■ **What is required**
Exact copy, pictures excluded: reproduce every record below.

■ **Source data**
# # # # # # #
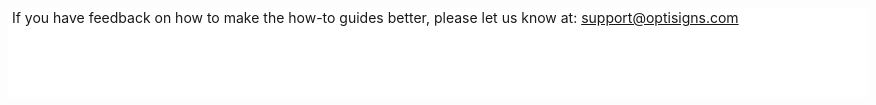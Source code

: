 <div class="rich-content-viewer_text__XzvDs rich-content-viewer_elementSpacing__208Ie _3_7DB blog-post-text-font blog-post-text-color"> If you have feedback on how to make the how-to guides better, please let us know at: <a class="link-viewer_link__2qJYG blog-link-hashtag-color y_1_u" href="mailto:support@optisigns.com" target="_self" rel="noreferrer">support@optisigns.com</a>
</div>
<p> </p>
<p> </p>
# # # # # # #
■ **Reply**
Source code

: <div class="rich-content-viewer_text__XzvDs rich-content-viewer_elementSpacing__208Ie _3_7DB blog-post-text-font blog-post-text-color"> If you have feedback on how to make the how-to guides better, please let us know at: <a class="link-viewer_link__2qJYG blog-link-hashtag-color y_1_u" href="mailto:support@optisigns.com" target="_self" rel="noreferrer">support@optisigns.com</a>
</div>
<p> </p>
<p> </p>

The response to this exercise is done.